In short, thermoplastic composites are "like fiberglass and carbon fiber, but using thermoplastics instead of thermosets".
I have found polycaprolactone to be an enormously productive medium to create parts out of. If there were something akin to a "hobbyist-accessible polycaprolactone with impregnated fibers", that could be really exciting.
Fibre-reinforced thermosets are always applied to a rigid form, which might make prototyping difficult. However, maybe it would be possible to use the iterative refinement technique that I use with plain thermoplastic?
Wikipedia articles:
Bits of information I've been able to gather:
There's been a lot of research around these materials in the last five years, but the vast majority of information about these is either 1) scholarly research, or 2) sales materials from bulk-material companies, trying to convince manufacturers to use their products. The key thing is — I haven't seen any manufacturers building real products with it.
If manufacturers aren't currently building anything with it, then hobbyist information is going to be virtually nonexistent. This means that any hobbyist that uses it will need to do a lot of experimentation to figure out what manufacturing-level composites might transfer and work well for the hobbyist community.
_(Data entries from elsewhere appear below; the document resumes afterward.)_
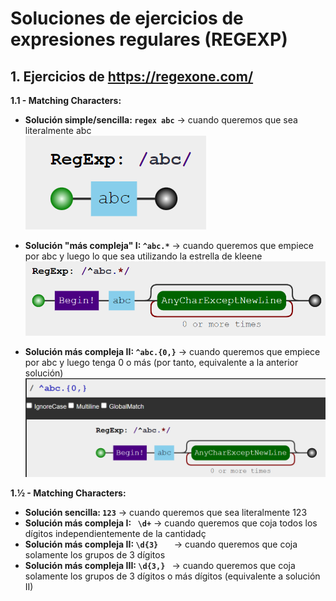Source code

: # Soluciones de ejercicios de expresiones regulares (REGEXP)
## 1. Ejercicios de https://regexone.com/  

 **1.1 -  Matching Characters:**

- **Solución simple/sencilla: `` regex abc ``** → cuando queremos que sea literalmente abc  
![Este contenido se mostrará cuando la imagen no se pueda cargar, como texto alternativo](https://github.com/DavidBernalGonzalez/SolucionesEjerciciosBootcampJava/blob/main/1.%20Regexp/regexpone/ejercicio1/Screenshot_1.png?raw=true "Cuando queremos que sea literalmente abc")

- **Solución "más compleja" I: ``^abc.*``**  → cuando queremos que empiece por abc y luego lo que sea utilizando la estrella de kleene
![Este contenido se mostrará cuando la imagen no se pueda cargar, como texto alternativo](https://github.com/DavidBernalGonzalez/SolucionesEjerciciosBootcampJava/blob/main/1.%20Regexp/regexpone/ejercicio1/Screenshot_2.png?raw=true "Cuando queremos que sea literalmente abc")

-  **Solución más compleja II: ``^abc.{0,}``** → cuando queremos que empiece por abc y luego tenga 0 o más (por tanto, equivalente a la anterior solución)
![Este contenido se mostrará cuando la imagen no se pueda cargar, como texto alternativo](https://github.com/DavidBernalGonzalez/SolucionesEjerciciosBootcampJava/blob/main/1.%20Regexp/regexpone/ejercicio1/Screenshot_3.png?raw=true "Cuando queremos que sea literalmente abc")




 **1.½ -  Matching Characters:**
- **Solución sencilla:	`` 123 ``** → cuando queremos que sea literalmente 123  
- **Solución más compleja I: `` \d+``**	 → cuando queremos que coja todos los dígitos independientemente de la cantidadç
- **Solución más compleja II: ``\d{3}	``** → cuando queremos que coja solamente los grupos de 3 dígitos
- **Solución más compleja III: ``\d{3,} ``** → cuando queremos que coja solamente los grupos de 3 dígitos o más dígitos (equivalente a solución II)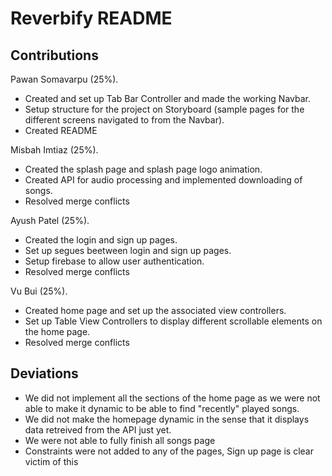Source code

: # Reverbify README

## Contributions

Pawan Somavarpu (25%). 
- Created and set up Tab Bar Controller and made the working Navbar.
- Setup structure for the project on Storyboard (sample pages for the different screens navigated to from the Navbar).
- Created README

Misbah Imtiaz (25%).
- Created the splash page and splash page logo animation.
- Created API for audio processing and implemented downloading of songs.
- Resolved merge conflicts

Ayush Patel (25%).
- Created the login and sign up pages.
- Set up segues beetween login and sign up pages.
- Setup firebase to allow user authentication.
- Resolved merge conflicts

Vu Bui (25%).
- Created home page and set up the associated view controllers.
- Set up Table View Controllers to display different scrollable elements on the home page.
- Resolved merge conflicts

## Deviations

- We did not implement all the sections of the home page as we were not able to make it dynamic to be able to find "recently" played songs.
- We did not make the homepage dynamic in the sense that it displays data retreived from the API just yet.
- We were not able to fully finish all songs page
- Constraints were not added to any of the pages, Sign up page is clear victim of this
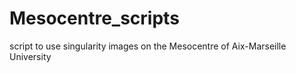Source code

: # Mesocentre_scripts
script to use singularity images on the Mesocentre of Aix-Marseille University
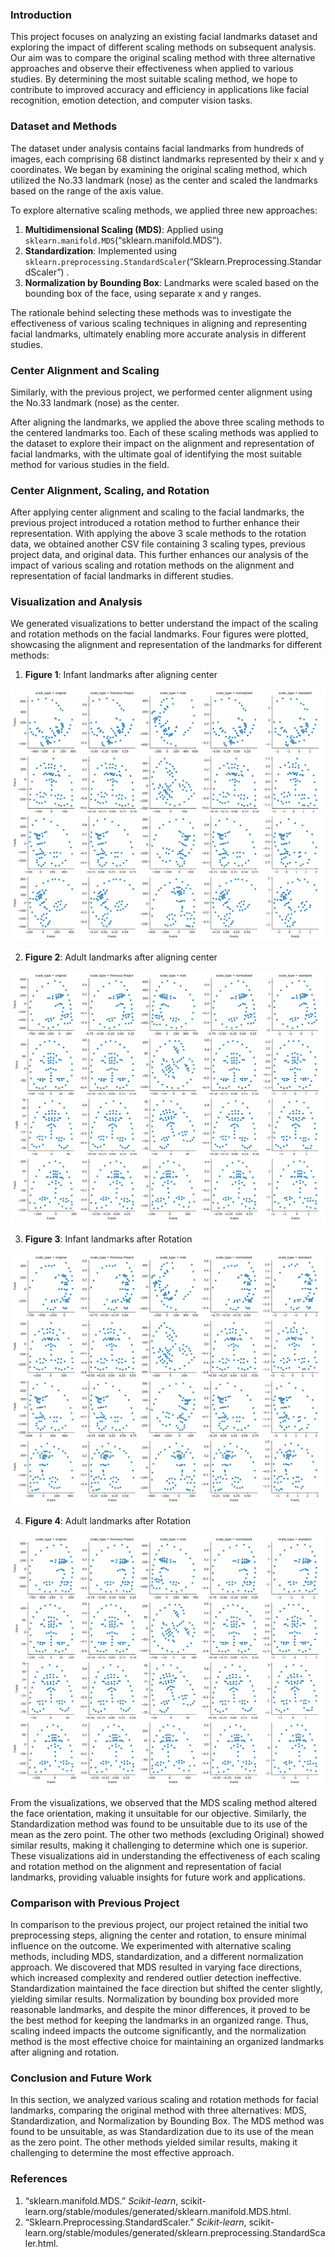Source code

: ### Introduction

This project focuses on analyzing an existing facial landmarks dataset and exploring the impact of different scaling
methods on subsequent analysis. Our aim was to compare the original scaling method with three alternative approaches and
observe their effectiveness when applied to various studies. By determining the most suitable scaling method, we hope to
contribute to improved accuracy and efficiency in applications like facial recognition, emotion detection, and computer
vision tasks.

### Dataset and Methods

The dataset under analysis contains facial landmarks from hundreds of images, each comprising 68 distinct landmarks
represented by their x and y coordinates. We began by examining the original scaling method, which utilized the No.33
landmark (nose) as the center and scaled the landmarks based on the range of the axis value.

To explore alternative scaling methods, we applied three new approaches:

1. **Multidimensional Scaling (MDS)**: Applied using `sklearn.manifold.MDS`(“sklearn.manifold.MDS”).
2. **Standardization**: Implemented using `sklearn.preprocessing.StandardScaler`(“Sklearn.Preprocessing.StandardScaler”)
   .
3. **Normalization by Bounding Box**: Landmarks were scaled based on the bounding box of the face, using separate x and
   y ranges.

The rationale behind selecting these methods was to investigate the effectiveness of various scaling techniques in
aligning and representing facial landmarks, ultimately enabling more accurate analysis in different studies.

### Center Alignment and Scaling

Similarly, with the previous project, we performed center alignment using the No.33 landmark (nose) as the center.

After aligning the landmarks, we applied the above three scaling methods to the centered landmarks too. Each of these
scaling methods was applied to the dataset to explore their impact on the alignment and representation of
facial landmarks, with the ultimate goal of identifying the most suitable method for various studies in the field.

### Center Alignment, Scaling, and Rotation

After applying center alignment and scaling to the facial landmarks, the previous project introduced a rotation method
to further enhance their representation. With applying the above 3 scale methods to the rotation data, we obtained
another CSV file containing 3 scaling types, previous project data, and original data. This further enhances our
analysis of the impact of various scaling and rotation methods on the alignment and representation of facial landmarks
in different studies.

### Visualization and Analysis

We generated visualizations to better understand the impact of the scaling and rotation methods on the facial landmarks.
Four figures were plotted, showcasing the alignment and representation of the landmarks for different methods:

1. **Figure 1**: Infant landmarks after aligning center

![center_infant](../outcome/scale/center_infant.png)

2. **Figure 2**: Adult landmarks after aligning center

![center_adult](../outcome/scale/center_adult.png)

3. **Figure 3**: Infant landmarks after Rotation

![rotated_infant](../outcome/scale/rotated_infant.png)

4. **Figure 4**: Adult landmarks after Rotation

![rotated_adult](../outcome/scale/rotated_adult.png)

From the visualizations, we observed that the MDS scaling method altered the face orientation, making it unsuitable for
our objective. Similarly, the Standardization method was found to be unsuitable due to its use of the mean as the zero
point. The other two methods (excluding Original) showed similar results, making it challenging to determine which one
is superior. These visualizations aid in understanding the effectiveness of each scaling and rotation method on the
alignment and representation of facial landmarks, providing valuable insights for future work and applications.

### Comparison with Previous Project

In comparison to the previous project, our project retained the initial two preprocessing steps, aligning the center and
rotation, to ensure minimal influence on the outcome. We experimented with alternative scaling methods, including MDS,
standardization, and a different normalization approach. We discovered that MDS resulted in varying face directions,
which increased complexity and rendered outlier detection ineffective. Standardization maintained the face direction but
shifted the center slightly, yielding similar results. Normalization by bounding box provided more reasonable landmarks,
and despite the minor differences, it proved to be the best method for keeping the landmarks in an organized range.
Thus, scaling indeed impacts the outcome significantly, and the normalization method is the most effective choice for
maintaining an organized landmarks after aligning and rotation.

### Conclusion and Future Work

In this section, we analyzed various scaling and rotation methods for facial landmarks, comparing the original method
with three alternatives: MDS, Standardization, and Normalization by Bounding Box. The MDS method was found to be
unsuitable, as was Standardization due to its use of the mean as the zero point. The other methods yielded similar
results, making it challenging to determine the most effective approach.

### References

1. “sklearn.manifold.MDS.” *Scikit-learn*, scikit-learn.org/stable/modules/generated/sklearn.manifold.MDS.html.
2. “Sklearn.Preprocessing.StandardScaler.” *Scikit-learn*,
   scikit-learn.org/stable/modules/generated/sklearn.preprocessing.StandardScaler.html.
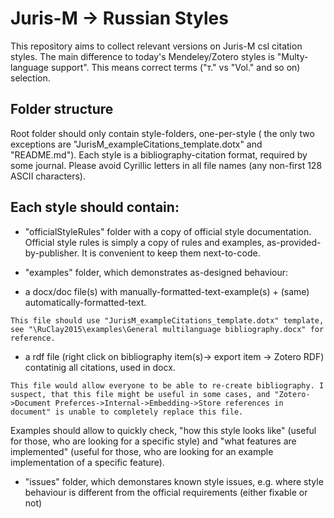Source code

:﻿# Juris-M -> Russian Styles

This repository aims to collect relevant versions on Juris-M csl citation styles.
The main difference to today's Mendeley/Zotero styles is "Multy-language support".
This means correct terms ("т." vs "Vol." and so on) selection.


## Folder structure

Root folder should only contain style-folders, one-per-style 
( the only two exceptions are "JurisM_exampleCitations_template.dotx" and "README.md").
Each style is a bibliography-citation format, required by some journal.
Please avoid Cyrillic letters in all file names (any non-first 128 ASCII characters).

## Each style should contain:



*  "officialStyleRules" folder with a copy of official style documentation.
  Official style rules is simply a copy of rules and examples, as-provided-by-publisher. It is convenient to keep them next-to-code. 

*  "examples" folder, which demonstrates as-designed behaviour: 

  *  a docx/doc file(s) with manually-formatted-text-example(s) + (same) automatically-formatted-text.
    
    This file should use "JurisM_exampleCitations_template.dotx" template, see "\RuClay2015\examples\General multilanguage bibliography.docx" for reference.

  *  a rdf file (right click on bibliography item(s)-> export item -> Zotero RDF) contatinig all citations, used in docx.
  
    This file would allow everyone to be able to re-create bibliography. I suspect, that this file might be useful in some cases, and "Zotero->Document Preferces->Internal->Embedding->Store references in document" is unable to completely replace this file.

  Examples should allow to quickly check, "how this style looks like" (useful for those, who are looking for a specific style) and "what features are implemented" (useful for those, who are looking for an example implementation of a specific feature).

*  "issues" folder, which demonstares known style issues, e.g. where style behaviour is different 
   from the official requirements (either fixable or not)
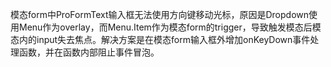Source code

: 模态form中ProFormText输入框无法使用方向键移动光标，原因是Dropdown使用Menu作为overlay，而Menu.Item作为模态form的trigger，导致触发模态后模态内的input失去焦点。解决方案是在模态form输入框外增加onKeyDown事件处理函数，并在函数内部阻止事件冒泡。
I'm going to classify this as "pretty cool from a material science perspective, but currently too untested at the engineering level for me to dig into" because it's still at a very high risk of being a technology that fails, turns out to be useless, or that decades more research is needed before it can be used in practical manufacturing.
This will be worth re-evaluating in 5 years (it's currently 2023), but right now it feels way too new for hobbyist use.